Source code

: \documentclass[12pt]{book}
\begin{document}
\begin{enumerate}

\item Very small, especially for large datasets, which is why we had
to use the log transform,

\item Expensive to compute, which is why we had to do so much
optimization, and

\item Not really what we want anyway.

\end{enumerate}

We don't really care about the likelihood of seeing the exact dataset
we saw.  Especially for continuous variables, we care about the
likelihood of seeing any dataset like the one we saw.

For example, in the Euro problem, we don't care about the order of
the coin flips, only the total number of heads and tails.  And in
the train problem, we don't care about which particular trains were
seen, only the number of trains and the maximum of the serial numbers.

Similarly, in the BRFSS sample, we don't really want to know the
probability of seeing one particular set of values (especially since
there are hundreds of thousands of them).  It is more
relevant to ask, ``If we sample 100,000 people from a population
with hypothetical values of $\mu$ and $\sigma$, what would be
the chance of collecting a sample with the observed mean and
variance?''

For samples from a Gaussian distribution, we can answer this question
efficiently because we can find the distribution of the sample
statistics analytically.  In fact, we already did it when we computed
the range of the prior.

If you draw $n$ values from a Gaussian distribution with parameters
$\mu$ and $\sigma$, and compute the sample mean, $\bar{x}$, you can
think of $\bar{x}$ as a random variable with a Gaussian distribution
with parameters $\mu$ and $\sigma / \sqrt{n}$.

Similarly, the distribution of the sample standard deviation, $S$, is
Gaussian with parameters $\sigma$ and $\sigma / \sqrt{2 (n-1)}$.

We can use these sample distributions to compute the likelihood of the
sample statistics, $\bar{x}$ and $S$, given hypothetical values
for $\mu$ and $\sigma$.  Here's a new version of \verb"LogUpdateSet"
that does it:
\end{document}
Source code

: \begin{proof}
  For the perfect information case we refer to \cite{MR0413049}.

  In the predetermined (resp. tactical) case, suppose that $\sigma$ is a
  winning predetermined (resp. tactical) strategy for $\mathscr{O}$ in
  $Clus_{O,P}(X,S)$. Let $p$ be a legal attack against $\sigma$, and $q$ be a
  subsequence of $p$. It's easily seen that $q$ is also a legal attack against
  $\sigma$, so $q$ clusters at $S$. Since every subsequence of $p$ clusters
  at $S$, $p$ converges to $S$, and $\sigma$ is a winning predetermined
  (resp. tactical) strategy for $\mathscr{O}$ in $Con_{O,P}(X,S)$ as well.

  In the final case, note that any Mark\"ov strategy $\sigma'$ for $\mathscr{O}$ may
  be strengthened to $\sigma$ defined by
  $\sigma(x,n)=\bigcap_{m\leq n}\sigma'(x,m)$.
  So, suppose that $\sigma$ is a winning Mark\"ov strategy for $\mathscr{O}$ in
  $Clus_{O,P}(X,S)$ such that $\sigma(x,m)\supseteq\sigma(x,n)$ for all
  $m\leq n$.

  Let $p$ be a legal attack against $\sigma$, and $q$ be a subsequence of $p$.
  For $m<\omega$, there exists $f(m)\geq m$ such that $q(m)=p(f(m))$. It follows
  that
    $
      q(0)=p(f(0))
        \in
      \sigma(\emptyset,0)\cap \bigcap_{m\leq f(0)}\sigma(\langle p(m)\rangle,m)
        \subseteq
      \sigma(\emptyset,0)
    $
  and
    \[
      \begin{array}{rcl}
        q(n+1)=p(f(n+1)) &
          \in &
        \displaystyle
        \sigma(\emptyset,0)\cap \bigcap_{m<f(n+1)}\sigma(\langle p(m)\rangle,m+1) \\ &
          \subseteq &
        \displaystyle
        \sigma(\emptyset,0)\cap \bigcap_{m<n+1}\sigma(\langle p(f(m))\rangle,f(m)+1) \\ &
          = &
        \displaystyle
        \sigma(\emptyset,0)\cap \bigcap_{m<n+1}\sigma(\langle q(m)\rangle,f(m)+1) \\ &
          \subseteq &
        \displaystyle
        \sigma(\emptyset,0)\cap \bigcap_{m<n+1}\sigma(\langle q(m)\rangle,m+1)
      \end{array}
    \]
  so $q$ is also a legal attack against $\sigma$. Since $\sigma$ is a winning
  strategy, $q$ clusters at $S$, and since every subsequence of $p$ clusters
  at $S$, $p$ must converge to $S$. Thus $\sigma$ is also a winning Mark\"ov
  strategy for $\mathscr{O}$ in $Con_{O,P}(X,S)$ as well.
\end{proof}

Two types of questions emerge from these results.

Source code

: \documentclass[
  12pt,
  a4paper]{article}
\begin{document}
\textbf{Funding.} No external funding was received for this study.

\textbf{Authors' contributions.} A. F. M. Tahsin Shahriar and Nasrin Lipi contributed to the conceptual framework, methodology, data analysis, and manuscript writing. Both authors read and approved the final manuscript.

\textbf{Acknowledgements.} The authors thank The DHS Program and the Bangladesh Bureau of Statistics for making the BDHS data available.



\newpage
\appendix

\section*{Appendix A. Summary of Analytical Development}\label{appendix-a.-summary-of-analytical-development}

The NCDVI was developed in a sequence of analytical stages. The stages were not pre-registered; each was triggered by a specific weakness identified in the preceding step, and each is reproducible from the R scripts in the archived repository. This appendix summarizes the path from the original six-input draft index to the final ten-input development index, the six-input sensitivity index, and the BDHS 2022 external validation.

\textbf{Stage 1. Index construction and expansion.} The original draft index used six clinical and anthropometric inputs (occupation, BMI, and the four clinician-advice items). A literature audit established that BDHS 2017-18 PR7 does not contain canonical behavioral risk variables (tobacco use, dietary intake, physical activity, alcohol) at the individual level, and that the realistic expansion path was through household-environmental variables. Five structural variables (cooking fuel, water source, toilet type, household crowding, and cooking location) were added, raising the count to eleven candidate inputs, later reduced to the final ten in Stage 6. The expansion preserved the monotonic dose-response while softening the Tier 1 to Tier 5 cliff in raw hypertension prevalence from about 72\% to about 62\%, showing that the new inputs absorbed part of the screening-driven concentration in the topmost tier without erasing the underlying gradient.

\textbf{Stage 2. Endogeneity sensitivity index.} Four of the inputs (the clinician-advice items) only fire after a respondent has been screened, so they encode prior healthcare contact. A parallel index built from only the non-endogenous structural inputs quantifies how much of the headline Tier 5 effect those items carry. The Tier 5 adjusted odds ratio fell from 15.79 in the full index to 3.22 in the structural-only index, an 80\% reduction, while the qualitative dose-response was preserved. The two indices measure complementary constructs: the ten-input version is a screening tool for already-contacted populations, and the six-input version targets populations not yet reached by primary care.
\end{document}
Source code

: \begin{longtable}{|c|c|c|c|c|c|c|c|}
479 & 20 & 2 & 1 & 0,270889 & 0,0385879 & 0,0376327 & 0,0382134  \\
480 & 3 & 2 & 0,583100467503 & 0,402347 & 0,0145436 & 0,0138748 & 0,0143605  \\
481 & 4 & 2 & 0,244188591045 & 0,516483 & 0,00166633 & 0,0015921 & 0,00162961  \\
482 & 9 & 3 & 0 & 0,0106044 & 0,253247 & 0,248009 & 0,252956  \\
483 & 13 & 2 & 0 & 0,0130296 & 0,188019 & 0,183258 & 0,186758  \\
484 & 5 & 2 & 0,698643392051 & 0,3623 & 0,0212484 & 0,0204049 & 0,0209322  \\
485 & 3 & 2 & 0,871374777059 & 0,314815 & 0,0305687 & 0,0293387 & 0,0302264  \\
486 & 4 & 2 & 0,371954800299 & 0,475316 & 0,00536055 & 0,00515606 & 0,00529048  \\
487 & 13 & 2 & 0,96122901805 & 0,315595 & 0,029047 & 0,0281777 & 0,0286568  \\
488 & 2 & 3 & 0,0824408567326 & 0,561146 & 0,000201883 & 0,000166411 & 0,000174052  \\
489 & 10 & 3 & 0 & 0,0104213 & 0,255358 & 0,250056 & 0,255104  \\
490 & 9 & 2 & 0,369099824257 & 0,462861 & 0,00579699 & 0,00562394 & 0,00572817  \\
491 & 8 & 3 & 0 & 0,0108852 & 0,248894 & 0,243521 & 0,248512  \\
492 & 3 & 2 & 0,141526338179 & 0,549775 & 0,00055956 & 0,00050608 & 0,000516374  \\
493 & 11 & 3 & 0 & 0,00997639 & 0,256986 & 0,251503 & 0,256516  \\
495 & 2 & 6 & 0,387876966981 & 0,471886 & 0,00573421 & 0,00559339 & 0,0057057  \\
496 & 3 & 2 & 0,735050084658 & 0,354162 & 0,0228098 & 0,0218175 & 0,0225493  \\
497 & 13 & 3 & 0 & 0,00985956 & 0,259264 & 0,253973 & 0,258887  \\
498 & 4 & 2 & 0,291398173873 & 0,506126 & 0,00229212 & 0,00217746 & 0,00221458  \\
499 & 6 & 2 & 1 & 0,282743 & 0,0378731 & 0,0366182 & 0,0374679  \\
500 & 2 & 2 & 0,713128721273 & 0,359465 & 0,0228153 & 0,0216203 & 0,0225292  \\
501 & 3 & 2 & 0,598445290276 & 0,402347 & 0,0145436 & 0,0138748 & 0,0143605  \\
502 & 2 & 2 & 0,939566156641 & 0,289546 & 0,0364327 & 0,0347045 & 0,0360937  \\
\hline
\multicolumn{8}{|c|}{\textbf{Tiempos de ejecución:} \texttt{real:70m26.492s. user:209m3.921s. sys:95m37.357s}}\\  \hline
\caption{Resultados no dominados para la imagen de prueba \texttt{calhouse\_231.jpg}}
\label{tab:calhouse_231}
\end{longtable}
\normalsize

**WHAT TO DO:**
Extract the lines above from the one containing "500 & 2 & 2" to the last line, both included, exactly as written.

**ANSWER:**
500 & 2 & 2 & 0,713128721273 & 0,359465 & 0,0228153 & 0,0216203 & 0,0225292  \\
501 & 3 & 2 & 0,598445290276 & 0,402347 & 0,0145436 & 0,0138748 & 0,0143605  \\
502 & 2 & 2 & 0,939566156641 & 0,289546 & 0,0364327 & 0,0347045 & 0,0360937  \\
\hline
\multicolumn{8}{|c|}{\textbf{Tiempos de ejecución:} \texttt{real:70m26.492s. user:209m3.921s. sys:95m37.357s}}\\  \hline
\caption{Resultados no dominados para la imagen de prueba \texttt{calhouse\_231.jpg}}
\label{tab:calhouse_231}
\end{longtable}
\normalsize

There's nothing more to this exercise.